This time ten years ago, two independent teams of researchers in the US were deliberating over whether to go public with a discovery that would change our view of the universe forever. It concerned observations of distant supernovae that appeared to be moving away from each other faster than they should have been. A few weeks later the world found out that the expansion of the universe is accelerating, probably driven by some kind of gravitationally repulsive “dark energy” that makes up 75% of the universe.
Fast-forward a decade and physicists still have no idea what dark energy is. It may not even exist at all: the cosmic acceleration could instead signal that it is time to replace Einstein’s general theory of relativity with a new theory of gravity. Astronomers in Europe have now shown that small changes in the distribution of galaxies over time could help settle this issue, as well as constrain competing models of dark energy itself. It’s a small, but relatively simple, step towards solving a mammoth problem.

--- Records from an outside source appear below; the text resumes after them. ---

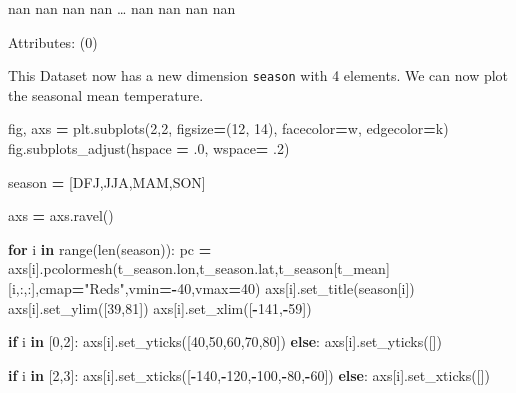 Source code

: \documentclass[
]{book}
\newenvironment{Shaded}{\begin{snugshade}}{\end{snugshade}}
\newcommand{\BuiltInTok}[1]{#1}
\newcommand{\ControlFlowTok}[1]{\textcolor[rgb]{0.13,0.29,0.53}{\textbf{#1}}}
\newcommand{\DecValTok}[1]{\textcolor[rgb]{0.00,0.00,0.81}{#1}}
\newcommand{\FloatTok}[1]{\textcolor[rgb]{0.00,0.00,0.81}{#1}}
\newcommand{\KeywordTok}[1]{\textcolor[rgb]{0.13,0.29,0.53}{\textbf{#1}}}
\newcommand{\NormalTok}[1]{#1}
\newcommand{\OperatorTok}[1]{\textcolor[rgb]{0.81,0.36,0.00}{\textbf{#1}}}
\newcommand{\StringTok}[1]{\textcolor[rgb]{0.31,0.60,0.02}{#1}}
\begin{document}
nan nan nan nan \ldots{} nan nan nan nan

Attributes: {(0)}

This Dataset now has a new dimension \texttt{season} with 4 elements. We can now plot the seasonal mean temperature.

\begin{Shaded}
\begin{Highlighting}[]
\NormalTok{fig, axs }\OperatorTok{=}\NormalTok{ plt.subplots(}\DecValTok{2}\NormalTok{,}\DecValTok{2}\NormalTok{, figsize}\OperatorTok{=}\NormalTok{(}\DecValTok{12}\NormalTok{, }\DecValTok{14}\NormalTok{), facecolor}\OperatorTok{=}\StringTok{\textquotesingle{}w\textquotesingle{}}\NormalTok{, edgecolor}\OperatorTok{=}\StringTok{\textquotesingle{}k\textquotesingle{}}\NormalTok{)}
\NormalTok{fig.subplots\_adjust(hspace }\OperatorTok{=} \FloatTok{.0}\NormalTok{, wspace}\OperatorTok{=} \FloatTok{.2}\NormalTok{)}

\NormalTok{season }\OperatorTok{=}\NormalTok{ [}\StringTok{\textquotesingle{}DFJ\textquotesingle{}}\NormalTok{,}\StringTok{\textquotesingle{}JJA\textquotesingle{}}\NormalTok{,}\StringTok{\textquotesingle{}MAM\textquotesingle{}}\NormalTok{,}\StringTok{\textquotesingle{}SON\textquotesingle{}}\NormalTok{]}

\NormalTok{axs }\OperatorTok{=}\NormalTok{ axs.ravel()}

\ControlFlowTok{for}\NormalTok{ i }\KeywordTok{in} \BuiltInTok{range}\NormalTok{(}\BuiltInTok{len}\NormalTok{(season)):}
\NormalTok{    pc }\OperatorTok{=}\NormalTok{ axs[i].pcolormesh(t\_season.lon,t\_season.lat,t\_season[}\StringTok{\textquotesingle{}t\_mean\textquotesingle{}}\NormalTok{][i,:,:],cmap}\OperatorTok{=}\StringTok{"Reds"}\NormalTok{,vmin}\OperatorTok{={-}}\DecValTok{40}\NormalTok{,vmax}\OperatorTok{=}\DecValTok{40}\NormalTok{)}
\NormalTok{    axs[i].set\_title(season[i])}
\NormalTok{    axs[i].set\_ylim([}\DecValTok{39}\NormalTok{,}\DecValTok{81}\NormalTok{])}
\NormalTok{    axs[i].set\_xlim([}\OperatorTok{{-}}\DecValTok{141}\NormalTok{,}\OperatorTok{{-}}\DecValTok{59}\NormalTok{])}

    \ControlFlowTok{if}\NormalTok{ i }\KeywordTok{in}\NormalTok{ [}\DecValTok{0}\NormalTok{,}\DecValTok{2}\NormalTok{]:}
\NormalTok{        axs[i].set\_yticks([}\DecValTok{40}\NormalTok{,}\DecValTok{50}\NormalTok{,}\DecValTok{60}\NormalTok{,}\DecValTok{70}\NormalTok{,}\DecValTok{80}\NormalTok{])}
    \ControlFlowTok{else}\NormalTok{:}
\NormalTok{        axs[i].set\_yticks([])}

    \ControlFlowTok{if}\NormalTok{ i }\KeywordTok{in}\NormalTok{ [}\DecValTok{2}\NormalTok{,}\DecValTok{3}\NormalTok{]:}
\NormalTok{        axs[i].set\_xticks([}\OperatorTok{{-}}\DecValTok{140}\NormalTok{,}\OperatorTok{{-}}\DecValTok{120}\NormalTok{,}\OperatorTok{{-}}\DecValTok{100}\NormalTok{,}\OperatorTok{{-}}\DecValTok{80}\NormalTok{,}\OperatorTok{{-}}\DecValTok{60}\NormalTok{])}
    \ControlFlowTok{else}\NormalTok{:}
\NormalTok{        axs[i].set\_xticks([])                }


\end{Highlighting}
\end{Shaded}
\end{document}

This opens up a new window on dark energy, and right now we can use all the views we can get! Eric Linder, University of California at Berkeley and Berkeley Lab
Researchers get a handle on cosmic dynamics by studying the rate at which galaxies fly apart, which comes down to measuring how much their light has been “red-shifted” to longer wavelengths. When Edwin Hubble showed in 1929 that the red-shift of distant galaxies is proportional to their distance from Earth, it proved that the universe was expanding. The same principle underpinned the 1998 discovery that the expansion is accelerating, only this time the measurements involved “standard candles” called Type-1a supernovae.
But these cosmic red-shifts are distorted by the motion of galaxies themselves, for example due to the gravitational attraction of nearby objects. The amount of distortion therefore provides a measure of how quickly structure formed at a certain time, which in turn depends on the energy content of the universe and also on whether general relativity is correct. Measuring galaxy distortions is not new in itself, but by doing so at different cosmic epochs researchers may be able to learn more about the cosmic acceleration. “A discrepancy between the amount of distortion at different times would be a smoking gun for a new theory of gravity,” says Luigi Guzzo of the Brera Astronomical Observatory in Italy.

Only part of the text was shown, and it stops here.